[Extracted information]
┄┄┄┄┄┄┄┄┄┄
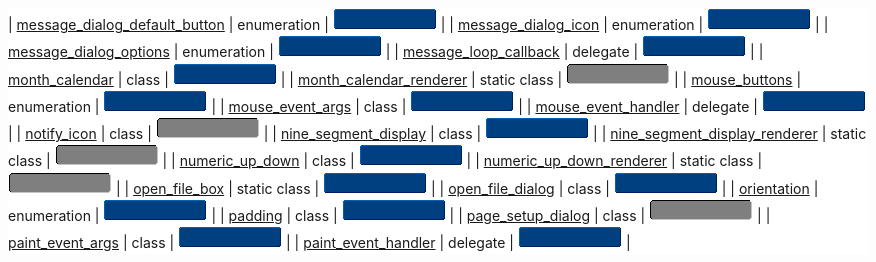| [message_dialog_default_button](https://github.com/gammasoft71/xtd/tree/master/src/xtd.forms/include/xtd/forms/message_dialog_default_button.hpp)                           | enumeration  | ![progress](/pictures/progress100.png) |
| [message_dialog_icon](https://github.com/gammasoft71/xtd/tree/master/src/xtd.forms/include/xtd/forms/message_dialog_icon.hpp)                                               | enumeration  | ![progress](/pictures/progress100.png) |
| [message_dialog_options](https://github.com/gammasoft71/xtd/tree/master/src/xtd.forms/include/xtd/forms/message_dialog_options.hpp)                                         | enumeration  | ![progress](/pictures/progress100.png) |
| [message_loop_callback](https://github.com/gammasoft71/xtd/tree/master/src/xtd.forms/include/xtd/forms/message_loop_callback.hpp)                                           | delegate     | ![progress](/pictures/progress100.png) |
| [month_calendar](https://github.com/gammasoft71/xtd/tree/master/src/xtd.forms/include/xtd/forms/month_calendar.hpp)                                                         | class        | ![progress](/pictures/progress100.png) |
| [month_calendar_renderer](https://github.com/gammasoft71/xtd/tree/master/src/xtd.forms/include/xtd/forms/month_calendar_renderer.hpp)                                       | static class | ![progress](/pictures/progress0.png)   |
| [mouse_buttons](https://github.com/gammasoft71/xtd/tree/master/src/xtd.forms/include/xtd/forms/mouse_buttons.hpp)                                                           | enumeration  | ![progress](/pictures/progress100.png) |
| [mouse_event_args](https://github.com/gammasoft71/xtd/tree/master/src/xtd.forms/include/xtd/forms/mouse_event_args.hpp)                                                     | class        | ![progress](/pictures/progress100.png) |
| [mouse_event_handler](https://github.com/gammasoft71/xtd/tree/master/src/xtd.forms/include/xtd/forms/mouse_event_handler.hpp)                                               | delegate     | ![progress](/pictures/progress100.png) |
| [notify_icon](https://github.com/gammasoft71/xtd/tree/master/src/xtd.forms/include/xtd/forms/notify_icon.hpp)                                                               | class        | ![progress](/pictures/progress0.png)   |
| [nine_segment_display](https://github.com/gammasoft71/xtd/tree/master/src/xtd.forms/include/xtd/forms/nine_segment_display.hpp)                                             | class        | ![progress](/pictures/progress100.png) |
| [nine_segment_display_renderer](https://github.com/gammasoft71/xtd/tree/master/src/xtd.forms/include/xtd/forms/nine_segment_display_renderer.hpp)                           | static class | ![progress](/pictures/progress0.png)   |
| [numeric_up_down](https://github.com/gammasoft71/xtd/tree/master/src/xtd.forms/include/xtd/forms/numeric_up_down.hpp)                                                       | class        | ![progress](/pictures/progress100.png) |
| [numeric_up_down_renderer](https://github.com/gammasoft71/xtd/tree/master/src/xtd.forms/include/xtd/forms/numeric_up_down_renderer.hpp)                                     | static class | ![progress](/pictures/progress0.png)   |
| [open_file_box](https://github.com/gammasoft71/xtd/tree/master/src/xtd.forms/include/xtd/forms/open_file_box.hpp)                                                           | static class | ![progress](/pictures/progress100.png) |
| [open_file_dialog](https://github.com/gammasoft71/xtd/tree/master/src/xtd.forms/include/xtd/forms/open_file_dialog.hpp)                                                     | class        | ![progress](/pictures/progress100.png) |
| [orientation](https://github.com/gammasoft71/xtd/tree/master/src/xtd.forms/include/xtd/forms/orientation.hpp)                                                               | enumeration  | ![progress](/pictures/progress100.png) |
| [padding](https://github.com/gammasoft71/xtd/tree/master/src/xtd.forms/include/xtd/forms/padding.hpp)                                                                       | class        | ![progress](/pictures/progress100.png) |
| [page_setup_dialog](https://github.com/gammasoft71/xtd/tree/master/src/xtd.forms/include/xtd/forms/page_setup_dialog.hpp)                                                   | class        | ![progress](/pictures/progress0.png)   |
| [paint_event_args](https://github.com/gammasoft71/xtd/tree/master/src/xtd.forms/include/xtd/forms/paint_event_args.hpp)                                                     | class        | ![progress](/pictures/progress100.png) |
| [paint_event_handler](https://github.com/gammasoft71/xtd/tree/master/src/xtd.forms/include/xtd/forms/paint_event_handler.hpp)                                               | delegate     | ![progress](/pictures/progress100.png) |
┄┄┄┄┄┄┄┄┄┄
[Exercise goal] The answer must be an exact copy of the entries, with the pictures omitted.

[Exercise answer]
| [message_dialog_default_button](https://github.com/gammasoft71/xtd/tree/master/src/xtd.forms/include/xtd/forms/message_dialog_default_button.hpp)                           | enumeration  | ![progress](/pictures/progress100.png) |
| [message_dialog_icon](https://github.com/gammasoft71/xtd/tree/master/src/xtd.forms/include/xtd/forms/message_dialog_icon.hpp)                                               | enumeration  | ![progress](/pictures/progress100.png) |
| [message_dialog_options](https://github.com/gammasoft71/xtd/tree/master/src/xtd.forms/include/xtd/forms/message_dialog_options.hpp)                                         | enumeration  | ![progress](/pictures/progress100.png) |
| [message_loop_callback](https://github.com/gammasoft71/xtd/tree/master/src/xtd.forms/include/xtd/forms/message_loop_callback.hpp)                                           | delegate     | ![progress](/pictures/progress100.png) |
| [month_calendar](https://github.com/gammasoft71/xtd/tree/master/src/xtd.forms/include/xtd/forms/month_calendar.hpp)                                                         | class        | ![progress](/pictures/progress100.png) |
| [month_calendar_renderer](https://github.com/gammasoft71/xtd/tree/master/src/xtd.forms/include/xtd/forms/month_calendar_renderer.hpp)                                       | static class | ![progress](/pictures/progress0.png)   |
| [mouse_buttons](https://github.com/gammasoft71/xtd/tree/master/src/xtd.forms/include/xtd/forms/mouse_buttons.hpp)                                                           | enumeration  | ![progress](/pictures/progress100.png) |
| [mouse_event_args](https://github.com/gammasoft71/xtd/tree/master/src/xtd.forms/include/xtd/forms/mouse_event_args.hpp)                                                     | class        | ![progress](/pictures/progress100.png) |
| [mouse_event_handler](https://github.com/gammasoft71/xtd/tree/master/src/xtd.forms/include/xtd/forms/mouse_event_handler.hpp)                                               | delegate     | ![progress](/pictures/progress100.png) |
| [notify_icon](https://github.com/gammasoft71/xtd/tree/master/src/xtd.forms/include/xtd/forms/notify_icon.hpp)                                                               | class        | ![progress](/pictures/progress0.png)   |
| [nine_segment_display](https://github.com/gammasoft71/xtd/tree/master/src/xtd.forms/include/xtd/forms/nine_segment_display.hpp)                                             | class        | ![progress](/pictures/progress100.png) |
| [nine_segment_display_renderer](https://github.com/gammasoft71/xtd/tree/master/src/xtd.forms/include/xtd/forms/nine_segment_display_renderer.hpp)                           | static class | ![progress](/pictures/progress0.png)   |
| [numeric_up_down](https://github.com/gammasoft71/xtd/tree/master/src/xtd.forms/include/xtd/forms/numeric_up_down.hpp)                                                       | class        | ![progress](/pictures/progress100.png) |
| [numeric_up_down_renderer](https://github.com/gammasoft71/xtd/tree/master/src/xtd.forms/include/xtd/forms/numeric_up_down_renderer.hpp)                                     | static class | ![progress](/pictures/progress0.png)   |
| [open_file_box](https://github.com/gammasoft71/xtd/tree/master/src/xtd.forms/include/xtd/forms/open_file_box.hpp)                                                           | static class | ![progress](/pictures/progress100.png) |
| [open_file_dialog](https://github.com/gammasoft71/xtd/tree/master/src/xtd.forms/include/xtd/forms/open_file_dialog.hpp)                                                     | class        | ![progress](/pictures/progress100.png) |
| [orientation](https://github.com/gammasoft71/xtd/tree/master/src/xtd.forms/include/xtd/forms/orientation.hpp)                                                               | enumeration  | ![progress](/pictures/progress100.png) |
| [padding](https://github.com/gammasoft71/xtd/tree/master/src/xtd.forms/include/xtd/forms/padding.hpp)                                                                       | class        | ![progress](/pictures/progress100.png) |
| [page_setup_dialog](https://github.com/gammasoft71/xtd/tree/master/src/xtd.forms/include/xtd/forms/page_setup_dialog.hpp)                                                   | class        | ![progress](/pictures/progress0.png)   |
| [paint_event_args](https://github.com/gammasoft71/xtd/tree/master/src/xtd.forms/include/xtd/forms/paint_event_args.hpp)                                                     | class        | ![progress](/pictures/progress100.png) |
| [paint_event_handler](https://github.com/gammasoft71/xtd/tree/master/src/xtd.forms/include/xtd/forms/paint_event_handler.hpp)                                               | delegate     | ![progress](/pictures/progress100.png) |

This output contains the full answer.